Methods: We enrolled forty adults with a diagnosis of drug-resistant TLE treated with PER as add-on therapy (PER group) and 32 drug-resistant TLE age, sex, and seizure-frequency matched controls treated with an additional ASM as add-on therapy (No-PER group). Each patient underwent a 20-minute EEG + EKG recording in resting state before and after 6 months the introduction of add-on anti-seizure therapy. Heart rate variability (HRV) analysis was performed on EKG records. Time-domain and frequency domain analysis parameters were compared before and after PER introduction.

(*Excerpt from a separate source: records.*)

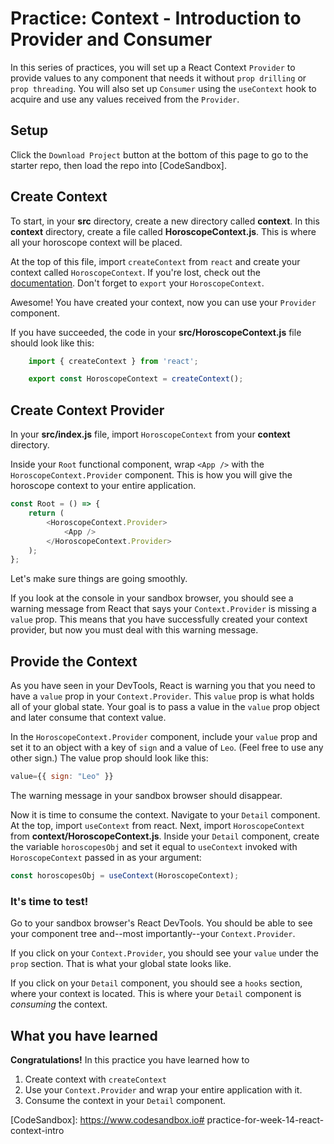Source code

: # Practice: Context - Introduction to Provider and Consumer

In this series of practices, you will set up a React Context `Provider` to
provide values to any component that needs it without `prop drilling` or `prop
threading`. You will also set up `Consumer` using the `useContext` hook to
acquire and use any values received from the `Provider`.

## Setup

Click the `Download Project` button at the bottom of this page to go to the
starter repo, then load the repo into [CodeSandbox].

## Create Context

To start, in your __src__ directory, create a new directory called __context__.
In this __context__ directory, create a file called __HoroscopeContext.js__.
This is where all your horoscope context will be placed.

At the top of this file, import `createContext` from `react` and create your
context called `HoroscopeContext`. If you're lost, check out the
[documentation][create-context]. Don't forget to `export` your
`HoroscopeContext`.

Awesome! You have created your context, now you can use your `Provider`
component.

If you have succeeded, the code in your __src/HoroscopeContext.js__ file should look
like this:

```js
    import { createContext } from 'react';

    export const HoroscopeContext = createContext();

```

## Create Context Provider

In your __src/index.js__ file, import `HoroscopeContext` from your __context__
directory.

Inside your `Root` functional component, wrap `<App />` with the
`HoroscopeContext.Provider` component. This is how you will give the horoscope
context to your entire application.

```js
const Root = () => {
    return (
        <HoroscopeContext.Provider>
            <App />
        </HoroscopeContext.Provider>
    );
};
```

Let's make sure things are going smoothly.

If you look at the console in your sandbox browser, you should see a warning
message from React that says your `Context.Provider` is missing a `value` prop.
This means that you have successfully created your context provider, but now you
must deal with this warning message.

## Provide the Context

As you have seen in your DevTools, React is warning you that you need to have a
`value` prop in your `Context.Provider`. This `value` prop is what holds all of
your global state. Your goal is to pass a value in the `value` prop object and
later consume that context value.

In the `HoroscopeContext.Provider` component, include your `value` prop and set
it to an object with a key of `sign` and a value of `Leo`. (Feel free to use any
other sign.) The value prop should look like this:

```js
value={{ sign: "Leo" }}
```

The warning message in your sandbox browser should disappear.

Now it is time to consume the context. Navigate to your `Detail` component. At
the top, import `useContext` from react. Next, import `HoroscopeContext` from
__context/HoroscopeContext.js__. Inside your `Detail` component, create the
variable `horoscopesObj` and set it equal to `useContext` invoked with
`HoroscopeContext` passed in as your argument:

```js
const horoscopesObj = useContext(HoroscopeContext);
```

### It's time to test!

Go to your sandbox browser's React DevTools. You should be able to see your
component tree and--most importantly--your `Context.Provider`.

If you click on your `Context.Provider`, you should see your `value` under the
`prop` section. That is what your global state looks like.

If you click on your `Detail` component, you should see a `hooks` section, where
your context is located. This is where your `Detail` component is _consuming_
the context.

## What you have learned

**Congratulations!** In this practice you have learned how to

1. Create context with `createContext`
2. Use your `Context.Provider` and wrap your entire application with it.
3. Consume the context in your `Detail` component.

[create-context]: https://reactjs.org/docs/context.html#reactcreatecontext
[CodeSandbox]: https://www.codesandbox.io# practice-for-week-14-react-context-intro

Results: Treatment regimens, as well as patients' clinical and demographic features, are summarized in Table 1. After the administration of PER, HRV analysis of treated patients showed significantly increased high frequency (HF) (p=0.02), a parameter indicative of increased vagal tone. A reduction in low frequency (LF) (p=0.001) and low-frequency/high-frequency ratio (LF/HF) (p=0.001) was also observed. In addition, according Linear Mixed Models, a multiplicative effect for the interaction between group-treatment for time was observed for Mean RR (p=0.03), LF (p=0.001) and HF (p=0.001). For low frequency/high frequency ratio (LF/HF) only a group effect was observed (p=0.001).
Conclusions: Our data provide experimental evidence to support the notion that PER increases the vagal tone in drug-resistant TLE patients. This activity may exert a cardioprotective effect by reducing the risk of developing cardiac arrhythmias. Furthermore, given the correlations between HRV modifications and the occurrence of SUDEP, future studies will need to test the protective effects of PER on SUDEP.
Funding: Please list any funding that was received in support of this abstract.: No funding was received for this study.